Summary: TWCERT/CC has issued urgent security advisories regarding severe vulnerabilities in the D-Link DSL-6740C modem, which is no longer supported with security updates. These vulnerabilities could allow remote attacks, including unauthorized access and control over the device.
Threat Actor: Unknown | unknown
Victim: D-Link DSL-6740C users | D-Link DSL-6740C users
Key Point :
- CVE-2024-11068 (CVSS 9.8): Allows unauthenticated attackers to modify user passwords remotely.
- CVE-2024-11067 (CVSS 7.5): Enables arbitrary file reading, potentially exposing sensitive information.
- Multiple OS Command Injection vulnerabilities (CVSS 7.2): Allow attackers with admin privileges to execute arbitrary commands.

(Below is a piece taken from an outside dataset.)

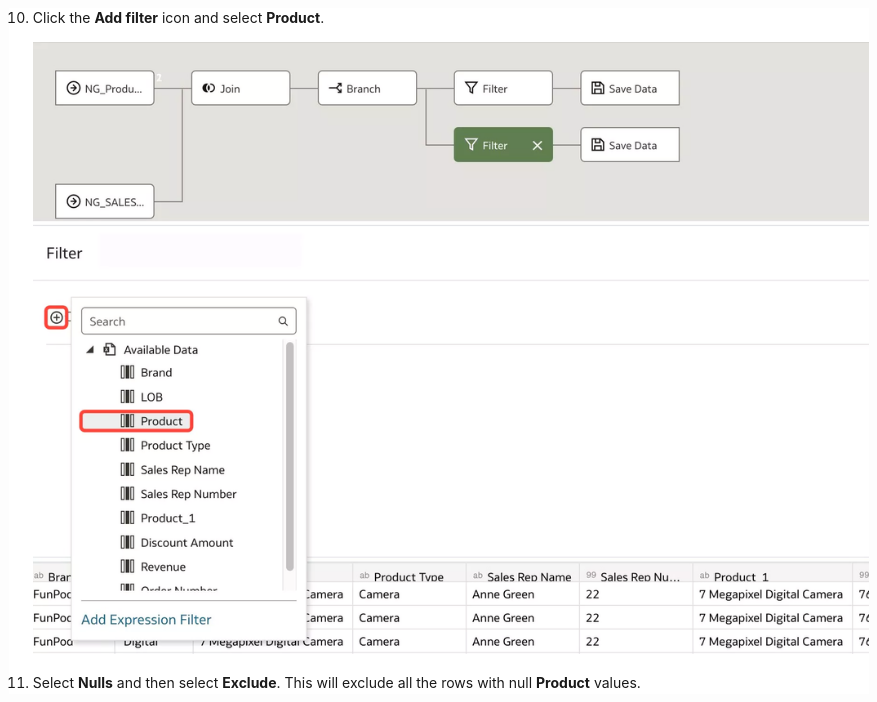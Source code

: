 10. Click the **Add filter** icon and select **Product**.

	![filter product](images/filter-product-again.png)

11. Select **Nulls** and then select **Exclude**. This will exclude all the rows with null **Product** values.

- Immediate replacement of the modem is strongly recommended due to the lack of security updates.
- Mitigation strategies include implementing firewalls, using strong passwords, and disabling remote access.
TWCERT/CC has issued multiple security advisories for the D-Link DSL-6740C modem, revealing a range of severe vulnerabilities that could expose users to remote attacks.
The modem, which is no longer supported with security updates, suffers from a variety of flaws, including:
- CVE-2024-11068 (CVSS 9.8): Incorrect Use of Privileged APIs: This critical vulnerability allows unauthenticated attackers to remotely modify any user’s password, granting them access to web, SSH, and Telnet services.
- CVE-2024-11067 (CVSS 7.5): Arbitrary File Reading through Path Traversal: This vulnerability enables attackers to read arbitrary system files, including potentially sensitive information. Furthermore, attackers can exploit this flaw to obtain the device’s MAC address, which can be used to guess the default password and gain full control.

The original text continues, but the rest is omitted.